>>>>>

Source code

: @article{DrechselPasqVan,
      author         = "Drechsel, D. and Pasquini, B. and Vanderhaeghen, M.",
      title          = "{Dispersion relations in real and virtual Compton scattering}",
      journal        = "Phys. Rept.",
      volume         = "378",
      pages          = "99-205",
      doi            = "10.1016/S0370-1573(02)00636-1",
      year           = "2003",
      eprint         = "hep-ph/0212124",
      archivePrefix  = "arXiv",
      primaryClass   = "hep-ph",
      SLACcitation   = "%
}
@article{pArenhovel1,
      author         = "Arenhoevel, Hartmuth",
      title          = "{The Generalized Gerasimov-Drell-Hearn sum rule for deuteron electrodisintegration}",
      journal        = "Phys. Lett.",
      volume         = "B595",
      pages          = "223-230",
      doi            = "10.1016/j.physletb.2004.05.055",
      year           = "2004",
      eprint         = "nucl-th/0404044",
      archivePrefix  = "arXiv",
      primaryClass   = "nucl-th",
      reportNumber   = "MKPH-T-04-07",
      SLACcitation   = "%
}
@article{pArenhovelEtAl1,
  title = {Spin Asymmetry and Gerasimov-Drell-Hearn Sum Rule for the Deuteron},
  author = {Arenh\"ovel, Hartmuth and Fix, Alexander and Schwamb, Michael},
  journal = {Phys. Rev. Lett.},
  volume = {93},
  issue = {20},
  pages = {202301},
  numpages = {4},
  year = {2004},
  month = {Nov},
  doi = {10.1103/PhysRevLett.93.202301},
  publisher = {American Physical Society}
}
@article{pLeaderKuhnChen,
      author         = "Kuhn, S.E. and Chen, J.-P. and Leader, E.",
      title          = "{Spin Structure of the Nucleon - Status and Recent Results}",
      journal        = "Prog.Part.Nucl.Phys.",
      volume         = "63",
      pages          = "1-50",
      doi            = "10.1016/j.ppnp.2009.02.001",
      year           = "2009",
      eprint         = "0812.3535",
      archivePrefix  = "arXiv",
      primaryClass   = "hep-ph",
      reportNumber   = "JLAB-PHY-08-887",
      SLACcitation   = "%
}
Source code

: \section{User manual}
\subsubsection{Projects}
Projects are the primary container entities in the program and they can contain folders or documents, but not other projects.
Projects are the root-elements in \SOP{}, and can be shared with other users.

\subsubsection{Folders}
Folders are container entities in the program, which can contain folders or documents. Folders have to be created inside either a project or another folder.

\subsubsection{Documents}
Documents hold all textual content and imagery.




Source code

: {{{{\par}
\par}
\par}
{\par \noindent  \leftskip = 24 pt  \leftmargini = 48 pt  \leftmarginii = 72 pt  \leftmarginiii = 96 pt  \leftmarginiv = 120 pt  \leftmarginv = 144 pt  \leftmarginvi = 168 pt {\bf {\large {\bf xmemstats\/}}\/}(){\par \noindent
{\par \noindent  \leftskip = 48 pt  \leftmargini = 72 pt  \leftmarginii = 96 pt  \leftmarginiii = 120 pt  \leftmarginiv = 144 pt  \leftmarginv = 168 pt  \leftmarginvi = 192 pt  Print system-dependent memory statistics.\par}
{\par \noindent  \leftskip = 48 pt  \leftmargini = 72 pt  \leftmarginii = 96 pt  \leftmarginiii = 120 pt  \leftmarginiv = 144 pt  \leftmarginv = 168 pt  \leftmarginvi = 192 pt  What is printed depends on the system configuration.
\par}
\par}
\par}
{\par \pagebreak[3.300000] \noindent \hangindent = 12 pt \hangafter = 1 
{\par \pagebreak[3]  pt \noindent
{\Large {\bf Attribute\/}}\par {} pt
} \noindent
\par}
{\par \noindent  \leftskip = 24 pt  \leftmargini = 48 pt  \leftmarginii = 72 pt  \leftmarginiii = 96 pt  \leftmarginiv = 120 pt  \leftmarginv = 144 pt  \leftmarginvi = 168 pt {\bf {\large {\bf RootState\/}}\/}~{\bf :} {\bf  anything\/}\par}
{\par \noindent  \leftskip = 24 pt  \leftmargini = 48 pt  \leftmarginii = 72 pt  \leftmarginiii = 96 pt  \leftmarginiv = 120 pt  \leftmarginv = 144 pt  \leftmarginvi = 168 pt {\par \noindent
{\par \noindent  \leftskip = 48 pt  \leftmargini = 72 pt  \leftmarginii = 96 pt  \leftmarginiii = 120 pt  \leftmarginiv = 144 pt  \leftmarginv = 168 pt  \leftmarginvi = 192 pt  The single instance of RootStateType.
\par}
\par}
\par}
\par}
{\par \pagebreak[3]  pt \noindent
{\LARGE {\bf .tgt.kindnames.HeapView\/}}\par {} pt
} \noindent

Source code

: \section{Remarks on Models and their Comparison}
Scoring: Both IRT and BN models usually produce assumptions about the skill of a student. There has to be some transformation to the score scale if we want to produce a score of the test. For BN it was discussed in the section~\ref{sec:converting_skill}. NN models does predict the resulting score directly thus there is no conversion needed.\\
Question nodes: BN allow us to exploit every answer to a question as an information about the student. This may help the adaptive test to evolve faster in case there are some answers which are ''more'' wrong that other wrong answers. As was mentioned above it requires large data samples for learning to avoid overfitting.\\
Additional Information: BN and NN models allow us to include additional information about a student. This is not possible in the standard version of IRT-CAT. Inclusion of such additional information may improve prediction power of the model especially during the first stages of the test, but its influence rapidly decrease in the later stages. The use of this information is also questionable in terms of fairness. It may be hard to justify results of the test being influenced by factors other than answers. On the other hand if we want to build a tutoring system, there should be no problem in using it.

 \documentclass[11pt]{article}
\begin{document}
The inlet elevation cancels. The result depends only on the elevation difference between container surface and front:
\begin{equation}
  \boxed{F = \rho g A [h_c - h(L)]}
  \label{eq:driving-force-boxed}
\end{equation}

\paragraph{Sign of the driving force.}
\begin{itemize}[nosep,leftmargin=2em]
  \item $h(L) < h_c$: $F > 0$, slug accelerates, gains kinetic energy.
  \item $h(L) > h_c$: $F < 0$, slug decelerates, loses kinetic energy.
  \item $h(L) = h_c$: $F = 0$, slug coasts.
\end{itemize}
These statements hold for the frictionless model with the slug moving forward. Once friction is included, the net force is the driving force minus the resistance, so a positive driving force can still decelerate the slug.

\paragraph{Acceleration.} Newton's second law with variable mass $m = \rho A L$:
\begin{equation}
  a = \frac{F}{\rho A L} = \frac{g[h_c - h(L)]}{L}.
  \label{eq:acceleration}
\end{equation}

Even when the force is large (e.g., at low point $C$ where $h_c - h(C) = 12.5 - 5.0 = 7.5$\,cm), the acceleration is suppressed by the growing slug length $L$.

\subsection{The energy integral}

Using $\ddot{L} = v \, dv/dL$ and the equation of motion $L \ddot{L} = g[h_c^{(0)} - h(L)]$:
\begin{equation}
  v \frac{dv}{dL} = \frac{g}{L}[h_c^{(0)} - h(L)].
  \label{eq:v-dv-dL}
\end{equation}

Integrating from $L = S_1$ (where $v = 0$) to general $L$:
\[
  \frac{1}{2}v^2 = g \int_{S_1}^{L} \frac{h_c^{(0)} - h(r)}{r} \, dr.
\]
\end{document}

<<<<<

● **ACTIVITY**
For this exercise, return the material above in full and exactly.

● **OUTPUT FOR THIS TASK**
Source code

: @article{DrechselPasqVan,
      author         = "Drechsel, D. and Pasquini, B. and Vanderhaeghen, M.",
      title          = "{Dispersion relations in real and virtual Compton scattering}",
      journal        = "Phys. Rept.",
      volume         = "378",
      pages          = "99-205",
      doi            = "10.1016/S0370-1573(02)00636-1",
      year           = "2003",
      eprint         = "hep-ph/0212124",
      archivePrefix  = "arXiv",
      primaryClass   = "hep-ph",
      SLACcitation   = "%
}
@article{pArenhovel1,
      author         = "Arenhoevel, Hartmuth",
      title          = "{The Generalized Gerasimov-Drell-Hearn sum rule for deuteron electrodisintegration}",
      journal        = "Phys. Lett.",
      volume         = "B595",
      pages          = "223-230",
      doi            = "10.1016/j.physletb.2004.05.055",
      year           = "2004",
      eprint         = "nucl-th/0404044",
      archivePrefix  = "arXiv",
      primaryClass   = "nucl-th",
      reportNumber   = "MKPH-T-04-07",
      SLACcitation   = "%
}
@article{pArenhovelEtAl1,
  title = {Spin Asymmetry and Gerasimov-Drell-Hearn Sum Rule for the Deuteron},
  author = {Arenh\"ovel, Hartmuth and Fix, Alexander and Schwamb, Michael},
  journal = {Phys. Rev. Lett.},
  volume = {93},
  issue = {20},
  pages = {202301},
  numpages = {4},
  year = {2004},
  month = {Nov},
  doi = {10.1103/PhysRevLett.93.202301},
  publisher = {American Physical Society}
}
@article{pLeaderKuhnChen,
      author         = "Kuhn, S.E. and Chen, J.-P. and Leader, E.",
      title          = "{Spin Structure of the Nucleon - Status and Recent Results}",
      journal        = "Prog.Part.Nucl.Phys.",
      volume         = "63",
      pages          = "1-50",
      doi            = "10.1016/j.ppnp.2009.02.001",
      year           = "2009",
      eprint         = "0812.3535",
      archivePrefix  = "arXiv",
      primaryClass   = "hep-ph",
      reportNumber   = "JLAB-PHY-08-887",
      SLACcitation   = "%
}
Source code

: \section{User manual}
\subsubsection{Projects}
Projects are the primary container entities in the program and they can contain folders or documents, but not other projects.
Projects are the root-elements in \SOP{}, and can be shared with other users.

\subsubsection{Folders}
Folders are container entities in the program, which can contain folders or documents. Folders have to be created inside either a project or another folder.

\subsubsection{Documents}
Documents hold all textual content and imagery.




Source code

: {{{{\par}
\par}
\par}
{\par \noindent  \leftskip = 24 pt  \leftmargini = 48 pt  \leftmarginii = 72 pt  \leftmarginiii = 96 pt  \leftmarginiv = 120 pt  \leftmarginv = 144 pt  \leftmarginvi = 168 pt {\bf {\large {\bf xmemstats\/}}\/}(){\par \noindent
{\par \noindent  \leftskip = 48 pt  \leftmargini = 72 pt  \leftmarginii = 96 pt  \leftmarginiii = 120 pt  \leftmarginiv = 144 pt  \leftmarginv = 168 pt  \leftmarginvi = 192 pt  Print system-dependent memory statistics.\par}
{\par \noindent  \leftskip = 48 pt  \leftmargini = 72 pt  \leftmarginii = 96 pt  \leftmarginiii = 120 pt  \leftmarginiv = 144 pt  \leftmarginv = 168 pt  \leftmarginvi = 192 pt  What is printed depends on the system configuration.
\par}
\par}
\par}
{\par \pagebreak[3.300000] \noindent \hangindent = 12 pt \hangafter = 1 
{\par \pagebreak[3]  pt \noindent
{\Large {\bf Attribute\/}}\par {} pt
} \noindent
\par}
{\par \noindent  \leftskip = 24 pt  \leftmargini = 48 pt  \leftmarginii = 72 pt  \leftmarginiii = 96 pt  \leftmarginiv = 120 pt  \leftmarginv = 144 pt  \leftmarginvi = 168 pt {\bf {\large {\bf RootState\/}}\/}~{\bf :} {\bf  anything\/}\par}
{\par \noindent  \leftskip = 24 pt  \leftmargini = 48 pt  \leftmarginii = 72 pt  \leftmarginiii = 96 pt  \leftmarginiv = 120 pt  \leftmarginv = 144 pt  \leftmarginvi = 168 pt {\par \noindent
{\par \noindent  \leftskip = 48 pt  \leftmargini = 72 pt  \leftmarginii = 96 pt  \leftmarginiii = 120 pt  \leftmarginiv = 144 pt  \leftmarginv = 168 pt  \leftmarginvi = 192 pt  The single instance of RootStateType.
\par}
\par}
\par}
\par}
{\par \pagebreak[3]  pt \noindent
{\LARGE {\bf .tgt.kindnames.HeapView\/}}\par {} pt
} \noindent

Source code

: \section{Remarks on Models and their Comparison}
Scoring: Both IRT and BN models usually produce assumptions about the skill of a student. There has to be some transformation to the score scale if we want to produce a score of the test. For BN it was discussed in the section~\ref{sec:converting_skill}. NN models does predict the resulting score directly thus there is no conversion needed.\\
Question nodes: BN allow us to exploit every answer to a question as an information about the student. This may help the adaptive test to evolve faster in case there are some answers which are ''more'' wrong that other wrong answers. As was mentioned above it requires large data samples for learning to avoid overfitting.\\
Additional Information: BN and NN models allow us to include additional information about a student. This is not possible in the standard version of IRT-CAT. Inclusion of such additional information may improve prediction power of the model especially during the first stages of the test, but its influence rapidly decrease in the later stages. The use of this information is also questionable in terms of fairness. It may be hard to justify results of the test being influenced by factors other than answers. On the other hand if we want to build a tutoring system, there should be no problem in using it.

 \documentclass[11pt]{article}
\begin{document}
The inlet elevation cancels. The result depends only on the elevation difference between container surface and front:
\begin{equation}
  \boxed{F = \rho g A [h_c - h(L)]}
  \label{eq:driving-force-boxed}
\end{equation}

\paragraph{Sign of the driving force.}
\begin{itemize}[nosep,leftmargin=2em]
  \item $h(L) < h_c$: $F > 0$, slug accelerates, gains kinetic energy.
  \item $h(L) > h_c$: $F < 0$, slug decelerates, loses kinetic energy.
  \item $h(L) = h_c$: $F = 0$, slug coasts.
\end{itemize}
These statements hold for the frictionless model with the slug moving forward. Once friction is included, the net force is the driving force minus the resistance, so a positive driving force can still decelerate the slug.

\paragraph{Acceleration.} Newton's second law with variable mass $m = \rho A L$:
\begin{equation}
  a = \frac{F}{\rho A L} = \frac{g[h_c - h(L)]}{L}.
  \label{eq:acceleration}
\end{equation}

Even when the force is large (e.g., at low point $C$ where $h_c - h(C) = 12.5 - 5.0 = 7.5$\,cm), the acceleration is suppressed by the growing slug length $L$.

\subsection{The energy integral}

Using $\ddot{L} = v \, dv/dL$ and the equation of motion $L \ddot{L} = g[h_c^{(0)} - h(L)]$:
\begin{equation}
  v \frac{dv}{dL} = \frac{g}{L}[h_c^{(0)} - h(L)].
  \label{eq:v-dv-dL}
\end{equation}

Integrating from $L = S_1$ (where $v = 0$) to general $L$:
\[
  \frac{1}{2}v^2 = g \int_{S_1}^{L} \frac{h_c^{(0)} - h(r)}{r} \, dr.
\]
\end{document}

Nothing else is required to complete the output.